According to Frost, the use of solar energy is considerable in New Jersey. In terms of its use, he said the state was ranked No. 3 in the nation while being the fifth smallest state. He said 58,000 NJ homes have solar panels.
“Mostly in the back of the house,” he said.
He presented a slide show for part of his talk. “The Vatican, the Taj Mahal, the White House, the lights of the Eiffel Tower — all solar,” he said.
Numerous corporate businesses are also using solar energy, including Macy’s, Toys ‘R Us, Staples, Johnson & Johnson, and Costco.
Frost said there was no telling what the weather was going to be like, but one thing was a certainty: sunshine. He gave a quick description of how solar energy works.
The panels are installed on the roof of the home. They create a DC electrical current which is converted into an AC current for home usage.
“When you have solar energy, it has priority over the electrical company,” he said.
When a resident’s solar panels produce more than their home needs, Frost said it was like having “a bucket of electricity.”
This extra electricity is sent to the power grid of the electric company servicing the home. The company credits the homeowner at the same price they would have to pay the company to buy it back, which is what a homeowner will do when it is needed. Frost said when a resident sends their solar-made electricity to the electric company, the electric meter in their home will spin backward.
“The biggest misconception about solar,” Frost said, “is when a hurricane comes and knocks out the electricity. The law requires that solar energy be turned off, too.”
For a resident to get electricity in the event of a weather-related power failure, in which electric lines are down, like everyone else, Frost said the solar resident will have to rely on a gasoline generator. He said it was necessary to cut off any transfer of solar energy to a company’s power grid while lines were being repaired to avoid injury to workers.
“Safety reasons,” he sad. “There would be too much electricity on a damaged electrical grid.”
He gave a little advice on what to look for when choosing a solar panel manufacturer: the warranty of the product; the labor costs to repair; and if the manufacturer pays for shipping if the panel has to be repaired.
The federal government will help a homeowner pay for solar installation, as much as 30 percent of costs, through a tax credit.
“If you aren’t eligible for the entire credit, it rolls over the next year,” he said.
But this federal plan for a 30 percent credit expires in 2019, he said. In subsequent years, the credit percentage will be lower.
The state will also help pay for 50 percent of solar installation, Frost said. This is done through a 15-year certificate which the state sells to a broker.
“It’s like a stock,” Frost said.
Periodically, the homeowner will receive a check after a certificate sale. “It adds up to about 50 percent,” Frost said.
Frost said there are three ways for a homeowner to acquire electricity: the electric company; solar panels through a leasing agreement; or solar panels that are financed by the homeowner.
He said a homeowner will pay the most if they go to their electric company and almost as much if they lease the panels. He compared leased panels with a leased car.

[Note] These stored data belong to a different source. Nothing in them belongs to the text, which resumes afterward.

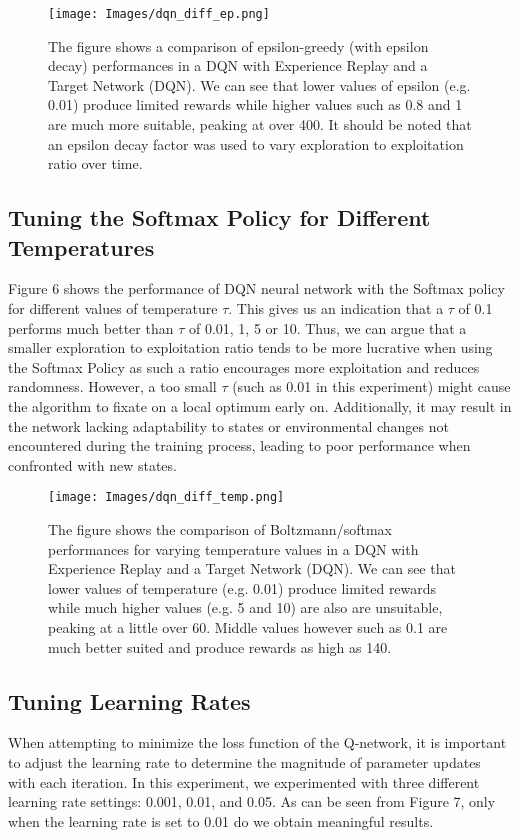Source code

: \documentclass{article}
\begin{document}
\begin{figure}[H]
\centering
\texttt{[image: Images/dqn\_diff\_ep.png]}
\caption{\label{fig:Comparison of epsilon-greedy (with epsilon delay)} The figure shows a comparison of epsilon-greedy (with epsilon decay) performances in a DQN with Experience Replay and a Target Network (DQN). We can see that lower values of epsilon (e.g. 0.01) produce limited rewards while higher values such as 0.8 and 1 are much more suitable, peaking at over 400. It should be noted that an epsilon decay factor was used to vary exploration to exploitation ratio over time.}
\end{figure}

\subsection{Tuning the Softmax Policy for Different Temperatures}
Figure 6 shows the performance of DQN neural network with the Softmax policy for different values of temperature $\tau$. This gives us an indication that a $\tau$ of 0.1 performs much better than $\tau$ of 0.01, 1, 5 or 10. Thus, we can argue that a smaller exploration to exploitation ratio tends to be more lucrative when using the Softmax Policy as such a ratio encourages more exploitation and reduces randomness. 
However, a too small $\tau$ (such as 0.01 in this experiment) might cause the algorithm to fixate on a local optimum early on. Additionally, it may result in the network lacking adaptability to states or environmental changes not encountered during the training process, leading to poor performance when confronted with new states. \newline

\begin{figure}[htbp]
\centering
\texttt{[image: Images/dqn\_diff\_temp.png]}
\caption{\label{fig:Comparison of Boltzmann/Softmax Performances} The figure shows the comparison of Boltzmann/softmax performances for varying temperature values in a DQN with Experience Replay and a Target Network (DQN). We can see that lower values of temperature (e.g. 0.01) produce limited rewards while much higher values (e.g. 5 and 10) are also are unsuitable, peaking at a little over 60. Middle values however such as 0.1 are much better suited and produce rewards as high as 140.}
\end{figure}



\subsection{Tuning Learning Rates}
When attempting to minimize the loss function of the Q-network, it is important to adjust the learning rate to determine the magnitude of parameter updates with each iteration. In this experiment, we experimented with three different learning rate settings: 0.001, 0.01, and 0.05. As can be seen from Figure 7, only when the learning rate is set to 0.01 do we obtain meaningful results.\\
\end{document}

“At the end of the time period for the leased car, a person can give it back or buy it at fair-market value,” he said.
According to Frost, with solar panels, there is no way to determine what the fair market value will be at the end of the lease period if the homeowner wants to buy them.
Also with leased panels, it is the leasing company that receives the federal tax credit and the state certificate, not the homeowner, he said. But financed ownership by the resident will pay for itself, according to Frost.
He also said that solar panels on the roof will help to protect the roof and provide some insulation against heat and cold of the weather. “Whether you get solar or not,” he said, “the sun is always going to shine.”